I will be putting the max bounty on this as I am struggling to learn these concepts! I am trying to use some ranking data in logistic regression. I want to use machine learning to make a simple classifier as to whether a webpage is "good" or not. It's just a learning exercise so I don't expect great results; just hoping to learn the "process" and coding techniques.

I have put my data in a .csv as follows :

URL WebsiteText AlexaRank GooglePageRank

In my Test CSV we have :

URL WebsiteText AlexaRank GooglePageRank Label

A label is a binary classification indicating "good" with 1 or "bad" with 0.

I currently have my LR running using only the website text; which I run a TF-IDF on.

I have two questions which I need help with. I'll be putting a max bounty on this question and awarding it to the best answer as this is something I'd like some good help with so I, and others may learn.

How can I normalize my ranking data for AlexaRank? I have a set of 10,000 web pages, for which I have the Alexa rank of all of them; however, they aren't ranked 1-10,000. They are ranked out of the entire Internet, so while http://www.google.com may be ranked #1, http://www.notasite.com may be ranked #83904803289480. How do I normalize this in Scikit to learn to get the best possible results from my data?

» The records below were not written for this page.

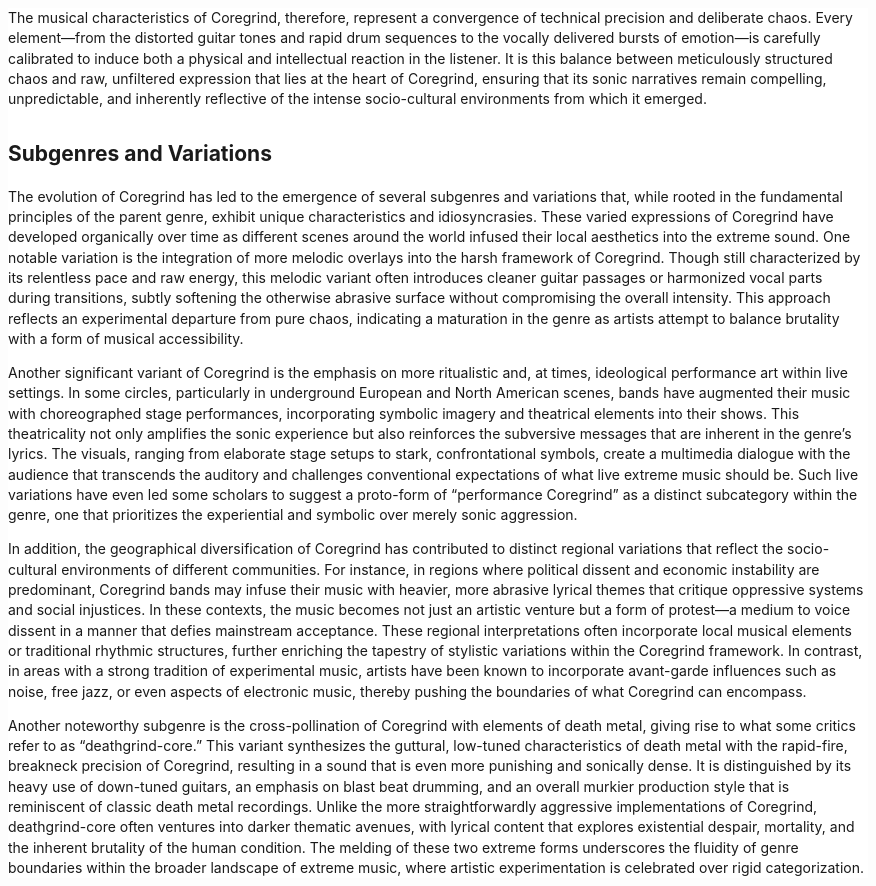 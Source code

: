 The musical characteristics of Coregrind, therefore, represent a convergence of technical precision and deliberate chaos. Every element—from the distorted guitar tones and rapid drum sequences to the vocally delivered bursts of emotion—is carefully calibrated to induce both a physical and intellectual reaction in the listener. It is this balance between meticulously structured chaos and raw, unfiltered expression that lies at the heart of Coregrind, ensuring that its sonic narratives remain compelling, unpredictable, and inherently reflective of the intense socio-cultural environments from which it emerged.


## Subgenres and Variations

The evolution of Coregrind has led to the emergence of several subgenres and variations that, while rooted in the fundamental principles of the parent genre, exhibit unique characteristics and idiosyncrasies. These varied expressions of Coregrind have developed organically over time as different scenes around the world infused their local aesthetics into the extreme sound. One notable variation is the integration of more melodic overlays into the harsh framework of Coregrind. Though still characterized by its relentless pace and raw energy, this melodic variant often introduces cleaner guitar passages or harmonized vocal parts during transitions, subtly softening the otherwise abrasive surface without compromising the overall intensity. This approach reflects an experimental departure from pure chaos, indicating a maturation in the genre as artists attempt to balance brutality with a form of musical accessibility.

Another significant variant of Coregrind is the emphasis on more ritualistic and, at times, ideological performance art within live settings. In some circles, particularly in underground European and North American scenes, bands have augmented their music with choreographed stage performances, incorporating symbolic imagery and theatrical elements into their shows. This theatricality not only amplifies the sonic experience but also reinforces the subversive messages that are inherent in the genre’s lyrics. The visuals, ranging from elaborate stage setups to stark, confrontational symbols, create a multimedia dialogue with the audience that transcends the auditory and challenges conventional expectations of what live extreme music should be. Such live variations have even led some scholars to suggest a proto-form of “performance Coregrind” as a distinct subcategory within the genre, one that prioritizes the experiential and symbolic over merely sonic aggression.

In addition, the geographical diversification of Coregrind has contributed to distinct regional variations that reflect the socio-cultural environments of different communities. For instance, in regions where political dissent and economic instability are predominant, Coregrind bands may infuse their music with heavier, more abrasive lyrical themes that critique oppressive systems and social injustices. In these contexts, the music becomes not just an artistic venture but a form of protest—a medium to voice dissent in a manner that defies mainstream acceptance. These regional interpretations often incorporate local musical elements or traditional rhythmic structures, further enriching the tapestry of stylistic variations within the Coregrind framework. In contrast, in areas with a strong tradition of experimental music, artists have been known to incorporate avant-garde influences such as noise, free jazz, or even aspects of electronic music, thereby pushing the boundaries of what Coregrind can encompass.

Another noteworthy subgenre is the cross-pollination of Coregrind with elements of death metal, giving rise to what some critics refer to as “deathgrind-core.” This variant synthesizes the guttural, low-tuned characteristics of death metal with the rapid-fire, breakneck precision of Coregrind, resulting in a sound that is even more punishing and sonically dense. It is distinguished by its heavy use of down-tuned guitars, an emphasis on blast beat drumming, and an overall murkier production style that is reminiscent of classic death metal recordings. Unlike the more straightforwardly aggressive implementations of Coregrind, deathgrind-core often ventures into darker thematic avenues, with lyrical content that explores existential despair, mortality, and the inherent brutality of the human condition. The melding of these two extreme forms underscores the fluidity of genre boundaries within the broader landscape of extreme music, where artistic experimentation is celebrated over rigid categorization.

I am running my Logistic Regression in this way; I am nearly sure I have done this incorrectly. I am trying to do the TF-IDF on the website text, then add the two other relevant columns and fit the Logistic Regression. I'd appreciate it if someone could quickly verify that I am taking in the three columns I want to use in my LR correctly. Any feedback on how I can improve myself would also be appreciated here.

loadData = lambda f: np.genfromtxt(open(f,'r'), delimiter=' ')

print "loading data.."

traindata = list(np.array(p.read_table('train.tsv'))[:,2])#Reading WebsiteText column for TF-IDF.

testdata = list(np.array(p.read_table('test.tsv'))[:,2])

y = np.array(p.read_table('train.tsv'))[:,-1] #reading label

tfv = TfidfVectorizer(min_df=3,  max_features=None, strip_accents='unicode', analyzer='word',

token_pattern=r'\w{1,}', ngram_range=(1, 2), use_idf=1, smooth_idf=1,sublinear_tf=1)

rd = lm.LogisticRegression(penalty='l2', dual=True, tol=0.0001, C=1, fit_intercept=True,    intercept_scaling=1.0, class_weight=None, random_state=None)

X_all = traindata + testdata

lentrain = len(traindata)

print "fitting pipeline"

tfv.fit(X_all)

print "transforming data"

X_all = tfv.transform(X_all)

X = X_all[:lentrain]

X_test = X_all[lentrain:]

print "20 Fold CV Score: ", np.mean(cross_validation.cross_val_score(rd, X, y, cv=20, scoring='roc_auc'))

#Add Two Integer Columns

AlexaAndGoogleTrainData = list(np.array(p.read_table('train.tsv'))[2:,3])#Not sure if I am doing this correctly. Expecting it to contain AlexaRank and GooglePageRank columns.

AlexaAndGoogleTestData = list(np.array(p.read_table('test.tsv'))[2:,3])

AllAlexaAndGoogleInfo = AlexaAndGoogleTestData + AlexaAndGoogleTrainData

#Add two columns to X.

X = np.append(X, AllAlexaAndGoogleInfo, 1) #Think I have done this incorrectly.

print "training on full data"

rd.fit(X,y)

pred = rd.predict_proba(X_test)[:,1]

testfile = p.read_csv('test.tsv', sep="\t", na_values=['?'], index_col=1)

pred_df = p.DataFrame(pred, index=testfile.index, columns=['label'])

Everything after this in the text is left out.